“ISO 20022 has defined the language. The challenge now is banks must actively use it by fully populating structured and optional data fields,” says Gherri D’Innocenzo, Head of Cash Management & Payments, Standards & Projects, Siemens.
“Only then can corporates unlock the full [data carrying –Ed.] potential of ISO 20022 in payments and in areas such as reconciliation, cash application, reporting and straight-through processing (STP).”
Swift’s planned November 2026 update covering the move to structured postal data and US Fedwire’s own alignment with the data-centric move are designed to get more out of the adoption of ISO 20022 as the global technical ‘linga franca’ of international payments and finance. This is needed in the face of its long-running gestation since the first decade of the millennium, causing frustration among corporate treasurers around the slow implementation.
Getting full data advantage
“The remaining challenges of ISO 20022 are no longer format driven but clearly data driven,” adds D’Innocenzo. In other words, getting the most out of it is now key. The core issue is not the availability of the standard, but that required data is often missing. In particular, banks frequently provide only mandatory elements in reporting messages such as camt.053, while optional yet fully standardised and structured fields remain unused – even though it’s these fields where corporates derive value. Limited and selective data provisioning is currently the main bottleneck for automation and efficiency. For corporates the use of postal address data under the ISO 20022 framework is therefore less a technical Swift matter and more a question of end-to-end data ownership,” continues D’Innocenzo.

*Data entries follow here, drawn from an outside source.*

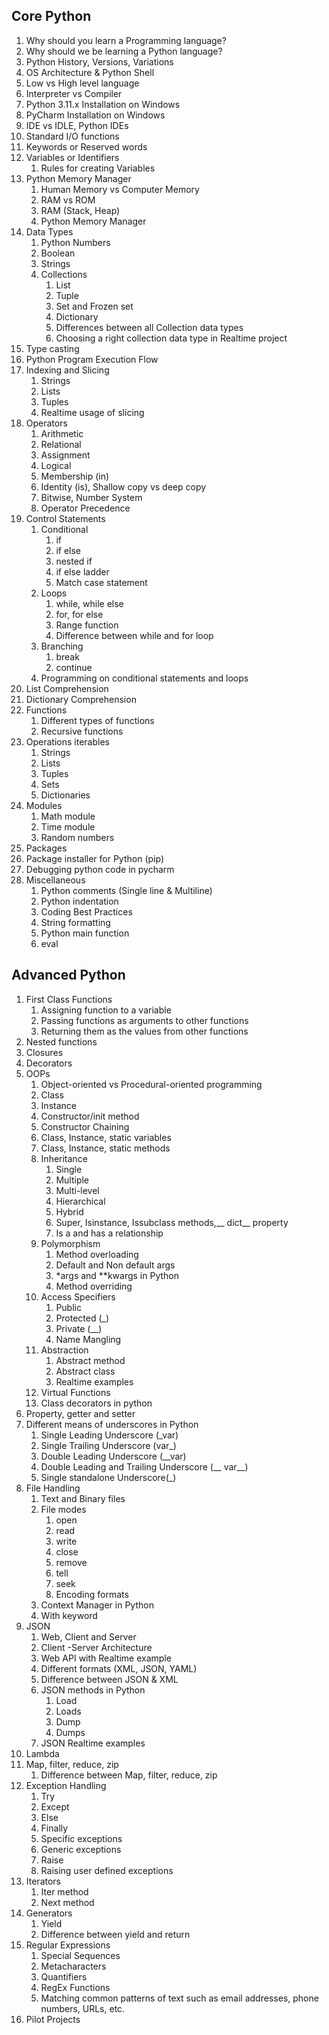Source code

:## Core Python
1. Why should you learn a Programming language?
2. Why should we be learning a Python language?
3. Python History, Versions, Variations
4. OS Architecture & Python Shell
5. Low vs High level language
6. Interpreter vs Compiler
7. Python 3.11.x Installation on Windows
8. PyCharm Installation on Windows
9. IDE vs IDLE, Python IDEs
10. Standard I/O functions
11. Keywords or Reserved words
12. Variables or Identifiers
    1.  Rules for creating Variables
13. Python Memory Manager
    1.  Human Memory vs Computer Memory
    2.  RAM vs ROM
    3.  RAM (Stack, Heap)
    4.  Python Memory Manager
14. Data Types
    1.  Python Numbers
    2.  Boolean
    3.  Strings
    4.  Collections
        1.  List
        2.  Tuple
        3.  Set and Frozen set
        4.  Dictionary
        5.  Differences between all Collection data types
        6.  Choosing a right collection data type in Realtime project
15. Type casting
16. Python Program Execution Flow
17. Indexing and Slicing
    1.  Strings
    2.  Lists
    3.  Tuples
    4.  Realtime usage of slicing
18. Operators
    1.  Arithmetic
    2.  Relational
    3.  Assignment
    4.  Logical
    5.  Membership (in)
    6.  Identity (is), Shallow copy vs deep copy
    7.  Bitwise, Number System
    8.  Operator Precedence
19. Control Statements
    1.  Conditional
        1.  if
        2.  if else
        3.  nested if
        4.  if else ladder
        5.  Match case statement
    2. Loops
       1. while, while else
       2. for, for else
       3. Range function
       4. Difference between while and for loop
    3. Branching 
       1. break
       2. continue
    4. Programming on conditional statements and loops 
 20. List Comprehension
 21. Dictionary Comprehension
 22. Functions
     1.  Different types of functions
     2.  Recursive functions
 23. Operations iterables
     1.  Strings
     2.  Lists
     3.  Tuples
     4.  Sets
     5.  Dictionaries
 24. Modules
     1.  Math module
     2.  Time module
     3.  Random numbers
 25. Packages
 26. Package installer for Python (pip)
 27. Debugging python code in pycharm
 28. Miscellaneous
     1.  Python comments (Single line & Multiline)
     2.  Python indentation
     3.  Coding Best Practices
     4.  String formatting
     5.  Python main function
     6.  eval


## Advanced Python
1. First Class Functions
   1. Assigning function to a variable
   2. Passing functions as arguments to other functions
   3. Returning them as the values from other functions
2. Nested functions
3. Closures
4. Decorators
5. OOPs
   1. Object-oriented vs Procedural-oriented programming
   2. Class
   3. Instance
   4. Constructor/init method
   5. Constructor Chaining
   6. Class, Instance, static variables
   7. Class, Instance, static methods
   8. Inheritance
      1. Single
      2. Multiple
      3. Multi-level
      4. Hierarchical
      5. Hybrid
      6. Super, Isinstance, Issubclass methods,__ dict__ property
      7. Is a and has a relationship
   9. Polymorphism
      1.  Method overloading
      2.  Default and Non default args
      3.  *args and **kwargs in Python
      4.  Method overriding 
   10. Access Specifiers
       1.  Public
       2.  Protected (_)
       3.  Private (__)
       4.  Name Mangling
   11. Abstraction
       1.  Abstract method
       2.  Abstract class
       3.  Realtime examples
   12. Virtual Functions
   13. Class decorators in python
6.  Property, getter and setter
7.  Different means of underscores in Python
    1.  Single Leading Underscore (_var)
    2.  Single Trailing Underscore (var_)
    3.  Double Leading Underscore (__var)
    4.  Double Leading and Trailing Underscore (__ var__)
    5.  Single standalone Underscore(_)
8. File Handling
   1. Text and Binary files
   2. File modes
      1. open
      2. read
      3. write
      4. close
      5. remove
      6. tell
      7. seek
      8. Encoding formats
   3. Context Manager in Python
   4. With keyword
9. JSON
   1.  Web, Client and Server
   2.  Client -Server Architecture
   3.  Web API with Realtime example
   4.  Different formats (XML, JSON, YAML)
   5.  Difference between JSON & XML
   6.  JSON methods in Python
       1.  Load
       2.  Loads
       3.  Dump
       4.  Dumps
   7. JSON Realtime examples
10. Lambda
11. Map, filter, reduce, zip
    1.  Difference between Map, filter, reduce, zip
12. Exception Handling
    1.  Try
    2.  Except
    3.  Else
    4.  Finally
    5.  Specific exceptions
    6.  Generic exceptions
    7.  Raise
    8.  Raising user defined exceptions
13. Iterators
    1.  Iter method
    2.  Next method
14. Generators
    1.  Yield
    2.  Difference between yield and return
15. Regular Expressions
    1.  Special Sequences
    2.  Metacharacters
    3.  Quantifiers
    4.  RegEx Functions
    5.  Matching common patterns of text such as email addresses, phone numbers, URLs, etc.
16. Pilot Projects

“This requires consistent counterparty data models, clear alignment between ERP systems and the in-house bank (IHB), and reliable ‘data pass through’ from banking partners into account statements. Without this, the full operational benefits of ISO 20022 cannot be realised. The planned November 2026 standards update is an important step for the wider market. From a Siemens perspective, however, it’s not transformational as our internal data models and processes are already prepared.” Siemens moved to the standard internally last decade when the single euro payments area (SEPA) harmonisation drive was introduced into Europe. November may be challenging for others.
“The relevance of the November 2026 standards update lies primarily in driving greater market consistency and discipline.”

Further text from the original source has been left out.